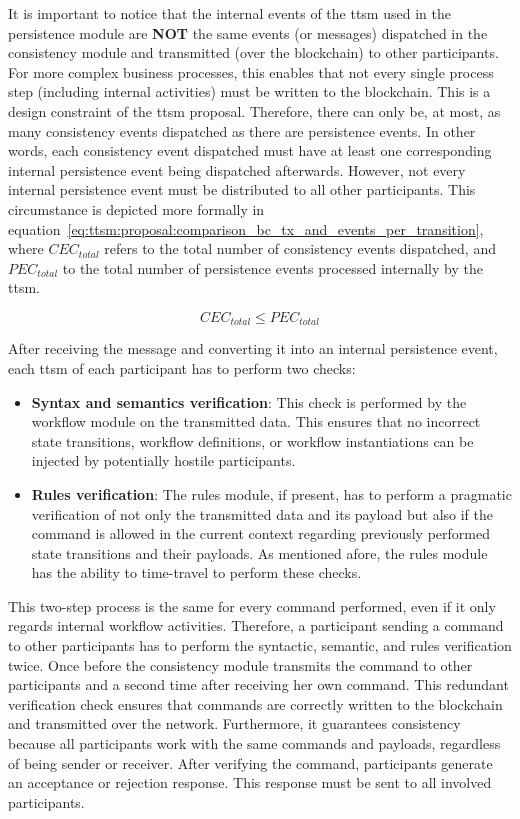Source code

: It is important to notice that the internal events of the \gls{ttsm} used in the persistence module are \textbf{NOT} the same events (or messages) dispatched in the consistency module and transmitted (over the blockchain) to other participants. For more complex business processes, this enables that not every single process step (including internal activities) must be written to the blockchain. This is a design constraint of the \gls{ttsm} proposal. Therefore, there can only be, at most, as many consistency events dispatched as there are persistence events. In other words, each consistency event dispatched must have at least one corresponding internal persistence event being dispatched afterwards. However, not every internal persistence event must be distributed to all other participants. This circumstance is depicted more formally in equation~\ref{eq:ttsm:proposal:comparison_bc_tx_and_events_per_transition}, where $CEC_{total}$ refers to the total number of consistency events dispatched, and $PEC_{total}$ to the total number of persistence events processed internally by the \gls{ttsm}.

\begin{equation}
\label{eq:ttsm:proposal:comparison_bc_tx_and_events_per_transition}
CEC_{total} \leq PEC_{total}
\end{equation}

After receiving the message and converting it into an internal persistence event, each \gls{ttsm} of each participant has to perform two checks:

\begin{itemize}
    \item \textbf{Syntax and semantics verification}: This check is performed by the workflow module on the transmitted data. This ensures that no incorrect state transitions, workflow definitions, or workflow instantiations can be injected by potentially hostile participants.
    \item \textbf{Rules verification}: The rules module, if present, has to perform a pragmatic verification of not only the transmitted data and its payload but also if the command is allowed in the current context regarding previously performed state transitions and their payloads. As mentioned afore, the rules module has the ability to time-travel to perform these checks.
\end{itemize}

This two-step process is the same for every command performed, even if it only regards internal workflow activities. Therefore, a participant sending a command to other participants has to perform the syntactic, semantic, and rules verification twice. Once before the consistency module transmits the command to other participants and a second time after receiving her own command. This redundant verification check ensures that commands are correctly written to the blockchain and transmitted over the network. Furthermore, it guarantees consistency because all participants work with the same commands and payloads, regardless of being sender or receiver. After verifying the command, participants generate an acceptance or rejection response. This response must be sent to all involved participants.

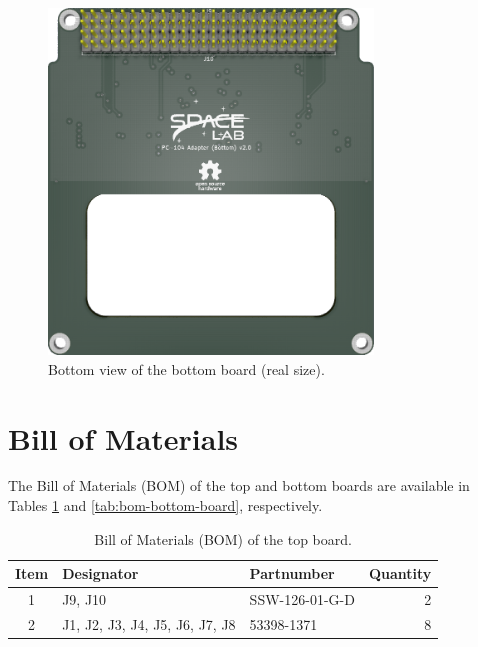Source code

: \begin{figure}[!htb]
    \begin{center}
        \includegraphics[width=8.626cm]{figures/pc104-adapter-bottom-bottom}
        \caption{Bottom view of the bottom board (real size).}
        \label{fig:bottom-board-bottom}
    \end{center}
\end{figure}

\section{Bill of Materials}

The Bill of Materials (BOM) of the top and bottom boards are available in Tables \ref{tab:bom-top-board} and \ref{tab:bom-bottom-board}, respectively.

\begin{table}[!h]
    \centering
    \begin{tabular}{cllr}
        \toprule[1.5pt]
        \textbf{Item}   & \textbf{Designator}            & \textbf{Partnumber} & \textbf{Quantity} \\
        \midrule
        1               & J9, J10                        & SSW-126-01-G-D      & 2                 \\
        2               & J1, J2, J3, J4, J5, J6, J7, J8 & 53398-1371          & 8                 \\
        \bottomrule[1.5pt]
    \end{tabular}
    \caption{Bill of Materials (BOM) of the top board.}
    \label{tab:bom-top-board}
\end{table}

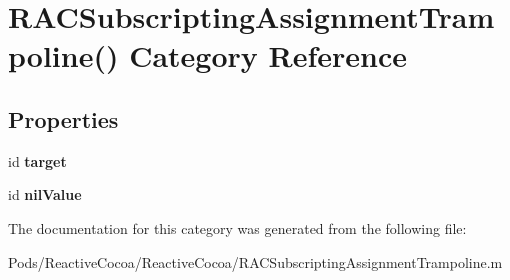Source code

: \hypertarget{category_r_a_c_subscripting_assignment_trampoline_07_08}{}\section{R\+A\+C\+Subscripting\+Assignment\+Trampoline() Category Reference}
\label{category_r_a_c_subscripting_assignment_trampoline_07_08}
\subsection*{Properties}
\begin{DoxyCompactItemize}
\item 
\mbox{\label{category_r_a_c_subscripting_assignment_trampoline_07_08_a8997e4b4a2db279ef092ae86282d31d4}} 
id {\bfseries target}
\item 
\mbox{\label{category_r_a_c_subscripting_assignment_trampoline_07_08_a34ff3f27d39d41885aaebba90fd82c39}} 
id {\bfseries nil\+Value}
\end{DoxyCompactItemize}


The documentation for this category was generated from the following file\+:\begin{DoxyCompactItemize}
\item 
Pods/\+Reactive\+Cocoa/\+Reactive\+Cocoa/R\+A\+C\+Subscripting\+Assignment\+Trampoline.\+m\end{DoxyCompactItemize}
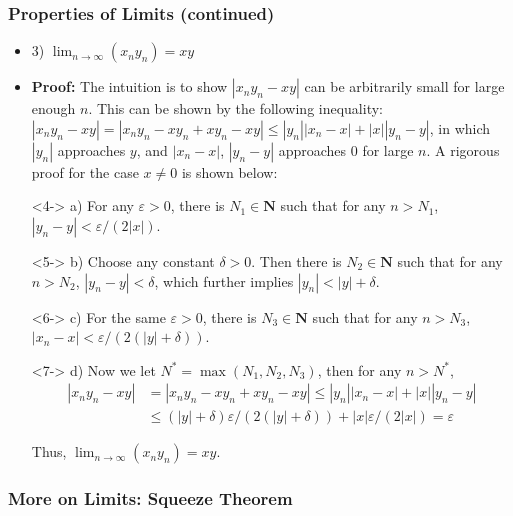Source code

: \documentclass[handout]{beamer}
\begin{document}
\frame
{
  \frametitle{Properties of Limits (continued)}

   \begin{itemize} \item<1-> 3) $\lim_{n\rightarrow\infty} (x_ny_n)=xy$
    
      \item<2-> \textbf{Proof:} The intuition is to show $|x_ny_n-xy|$ can be arbitrarily small for large enough $n$. This can be shown by the following inequality: $|x_ny_n-xy|=|x_ny_n -xy_n+xy_n-xy|\leq |y_n||x_n-x|+|x| |y_n-y|$, in which $|y_n|$ approaches $y$, and $|x_n-x|$, $|y_n-y|$ approaches 0 for large $n$. A rigorous proof for the case $x\neq 0$ is shown below:
      
        \item[]<4-> a)  For any $\varepsilon>0$, there is $N_1\in \mathbf{N}$ such that for any $n>N_1$, $|y_n-y|<\varepsilon/(2|x|)$.
        \item[]<5-> b) Choose any constant $\delta>0$. Then there is $N_2\in \mathbf{N}$ such that for any $n>N_2$, $|y_n-y|<\delta$, which further implies $|y_n|<|y|+\delta$. 
        \item[]<6-> c) For the same $\varepsilon>0$, there is $N_3\in \mathbf{N}$ such that for any $n>N_3$, $|x_n-x|<\varepsilon/(2(|y|+\delta))$.
        \item[]<7-> d) Now we let $N^*=\max(N_1, N_2,N_3)$, then for any $n>N^*$,       
       \begin{align*}|x_ny_n-xy|& =|x_ny_n -xy_n+xy_n-xy|\leq |y_n||x_n-x|+|x| |y_n-y| \\ & \leq (|y|+\delta) \varepsilon/(2(|y|+\delta))+|x| \varepsilon/(2|x|)=\varepsilon\end{align*}

        
        Thus, $\lim_{n\rightarrow\infty} (x_ny_n)=xy$.
        
        
  \end{itemize}
}





\subsubsection{More on Limits: Squeeze Theorem}
\end{document}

* * * * * * * * *

> **About this task**
Repeat the entries above exactly and skip the images.

> **Answer to this exercise**
Source code

: It is important to notice that the internal events of the \gls{ttsm} used in the persistence module are \textbf{NOT} the same events (or messages) dispatched in the consistency module and transmitted (over the blockchain) to other participants. For more complex business processes, this enables that not every single process step (including internal activities) must be written to the blockchain. This is a design constraint of the \gls{ttsm} proposal. Therefore, there can only be, at most, as many consistency events dispatched as there are persistence events. In other words, each consistency event dispatched must have at least one corresponding internal persistence event being dispatched afterwards. However, not every internal persistence event must be distributed to all other participants. This circumstance is depicted more formally in equation~\ref{eq:ttsm:proposal:comparison_bc_tx_and_events_per_transition}, where $CEC_{total}$ refers to the total number of consistency events dispatched, and $PEC_{total}$ to the total number of persistence events processed internally by the \gls{ttsm}.

\begin{equation}
\label{eq:ttsm:proposal:comparison_bc_tx_and_events_per_transition}
CEC_{total} \leq PEC_{total}
\end{equation}

After receiving the message and converting it into an internal persistence event, each \gls{ttsm} of each participant has to perform two checks:

\begin{itemize}
    \item \textbf{Syntax and semantics verification}: This check is performed by the workflow module on the transmitted data. This ensures that no incorrect state transitions, workflow definitions, or workflow instantiations can be injected by potentially hostile participants.
    \item \textbf{Rules verification}: The rules module, if present, has to perform a pragmatic verification of not only the transmitted data and its payload but also if the command is allowed in the current context regarding previously performed state transitions and their payloads. As mentioned afore, the rules module has the ability to time-travel to perform these checks.
\end{itemize}

This two-step process is the same for every command performed, even if it only regards internal workflow activities. Therefore, a participant sending a command to other participants has to perform the syntactic, semantic, and rules verification twice. Once before the consistency module transmits the command to other participants and a second time after receiving her own command. This redundant verification check ensures that commands are correctly written to the blockchain and transmitted over the network. Furthermore, it guarantees consistency because all participants work with the same commands and payloads, regardless of being sender or receiver. After verifying the command, participants generate an acceptance or rejection response. This response must be sent to all involved participants.

Source code

: \begin{figure}[!htb]
    \begin{center}
        \includegraphics[width=8.626cm]{figures/pc104-adapter-bottom-bottom}
        \caption{Bottom view of the bottom board (real size).}
        \label{fig:bottom-board-bottom}
    \end{center}
\end{figure}

\section{Bill of Materials}

The Bill of Materials (BOM) of the top and bottom boards are available in Tables \ref{tab:bom-top-board} and \ref{tab:bom-bottom-board}, respectively.

\begin{table}[!h]
    \centering
    \begin{tabular}{cllr}
        \toprule[1.5pt]
        \textbf{Item}   & \textbf{Designator}            & \textbf{Partnumber} & \textbf{Quantity} \\
        \midrule
        1               & J9, J10                        & SSW-126-01-G-D      & 2                 \\
        2               & J1, J2, J3, J4, J5, J6, J7, J8 & 53398-1371          & 8                 \\
        \bottomrule[1.5pt]
    \end{tabular}
    \caption{Bill of Materials (BOM) of the top board.}
    \label{tab:bom-top-board}
\end{table}

Source code

: \hypertarget{category_r_a_c_subscripting_assignment_trampoline_07_08}{}\section{R\+A\+C\+Subscripting\+Assignment\+Trampoline() Category Reference}
\label{category_r_a_c_subscripting_assignment_trampoline_07_08}
\subsection*{Properties}
\begin{DoxyCompactItemize}
\item 
\mbox{\label{category_r_a_c_subscripting_assignment_trampoline_07_08_a8997e4b4a2db279ef092ae86282d31d4}} 
id {\bfseries target}
\item 
\mbox{\label{category_r_a_c_subscripting_assignment_trampoline_07_08_a34ff3f27d39d41885aaebba90fd82c39}} 
id {\bfseries nil\+Value}
\end{DoxyCompactItemize}


The documentation for this category was generated from the following file\+:\begin{DoxyCompactItemize}
\item 
Pods/\+Reactive\+Cocoa/\+Reactive\+Cocoa/R\+A\+C\+Subscripting\+Assignment\+Trampoline.\+m\end{DoxyCompactItemize}
Source code

: \documentclass[handout]{beamer}
\begin{document}
\frame
{
  \frametitle{Properties of Limits (continued)}

   \begin{itemize} \item<1-> 3) $\lim_{n\rightarrow\infty} (x_ny_n)=xy$
    
      \item<2-> \textbf{Proof:} The intuition is to show $|x_ny_n-xy|$ can be arbitrarily small for large enough $n$. This can be shown by the following inequality: $|x_ny_n-xy|=|x_ny_n -xy_n+xy_n-xy|\leq |y_n||x_n-x|+|x| |y_n-y|$, in which $|y_n|$ approaches $y$, and $|x_n-x|$, $|y_n-y|$ approaches 0 for large $n$. A rigorous proof for the case $x\neq 0$ is shown below:
      
        \item[]<4-> a)  For any $\varepsilon>0$, there is $N_1\in \mathbf{N}$ such that for any $n>N_1$, $|y_n-y|<\varepsilon/(2|x|)$.
        \item[]<5-> b) Choose any constant $\delta>0$. Then there is $N_2\in \mathbf{N}$ such that for any $n>N_2$, $|y_n-y|<\delta$, which further implies $|y_n|<|y|+\delta$. 
        \item[]<6-> c) For the same $\varepsilon>0$, there is $N_3\in \mathbf{N}$ such that for any $n>N_3$, $|x_n-x|<\varepsilon/(2(|y|+\delta))$.
        \item[]<7-> d) Now we let $N^*=\max(N_1, N_2,N_3)$, then for any $n>N^*$,       
       \begin{align*}|x_ny_n-xy|& =|x_ny_n -xy_n+xy_n-xy|\leq |y_n||x_n-x|+|x| |y_n-y| \\ & \leq (|y|+\delta) \varepsilon/(2(|y|+\delta))+|x| \varepsilon/(2|x|)=\varepsilon\end{align*}

        
        Thus, $\lim_{n\rightarrow\infty} (x_ny_n)=xy$.
        
        
  \end{itemize}
}





\subsubsection{More on Limits: Squeeze Theorem}
\end{document}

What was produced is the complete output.